#### Dataset entries
%%
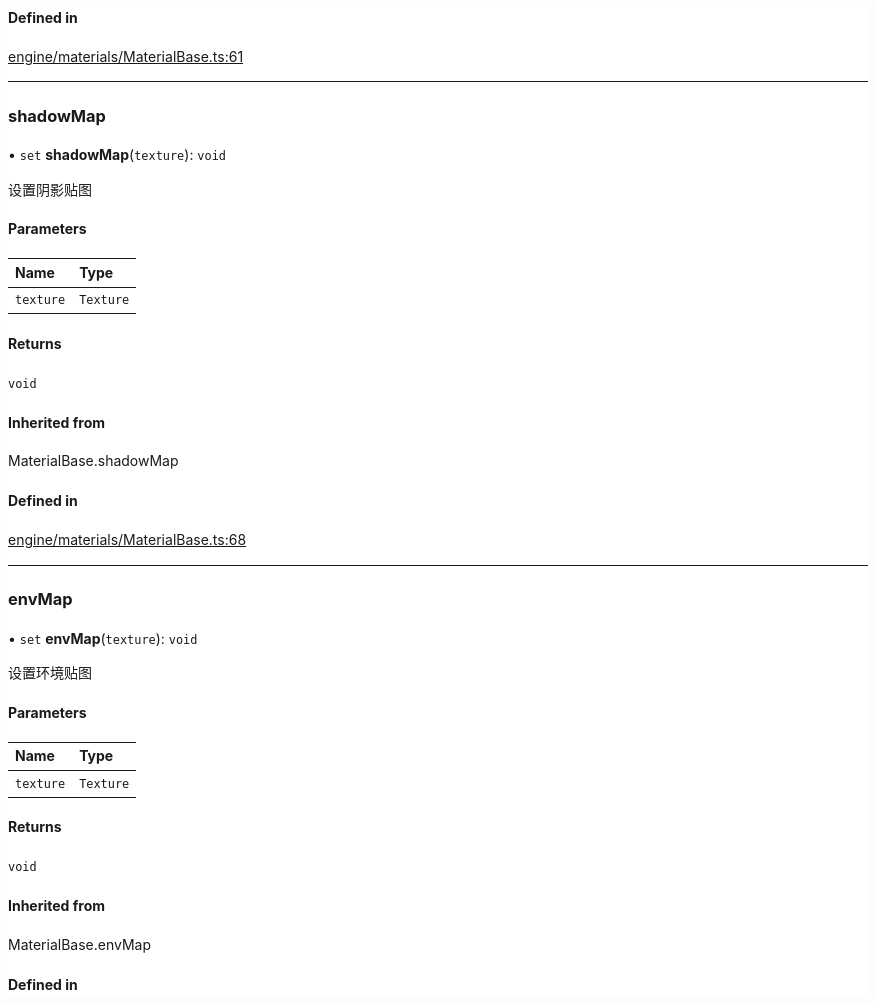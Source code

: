 #### Defined in

[engine/materials/MaterialBase.ts:61](https://github.com/Orillusion/orillusion/blob/main/src/engine/materials/MaterialBase.ts#L61)

___

### shadowMap

• `set` **shadowMap**(`texture`): `void`

设置阴影贴图

#### Parameters

| Name | Type |
| :------ | :------ |
| `texture` | `Texture` |

#### Returns

`void`

#### Inherited from

MaterialBase.shadowMap

#### Defined in

[engine/materials/MaterialBase.ts:68](https://github.com/Orillusion/orillusion/blob/main/src/engine/materials/MaterialBase.ts#L68)

___

### envMap

• `set` **envMap**(`texture`): `void`

设置环境贴图

#### Parameters

| Name | Type |
| :------ | :------ |
| `texture` | `Texture` |

#### Returns

`void`

#### Inherited from

MaterialBase.envMap

#### Defined in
%%
#### Work order
Reading the records above, count the lines that include "MaterialBase" and say only how many.

#### Result of this task
4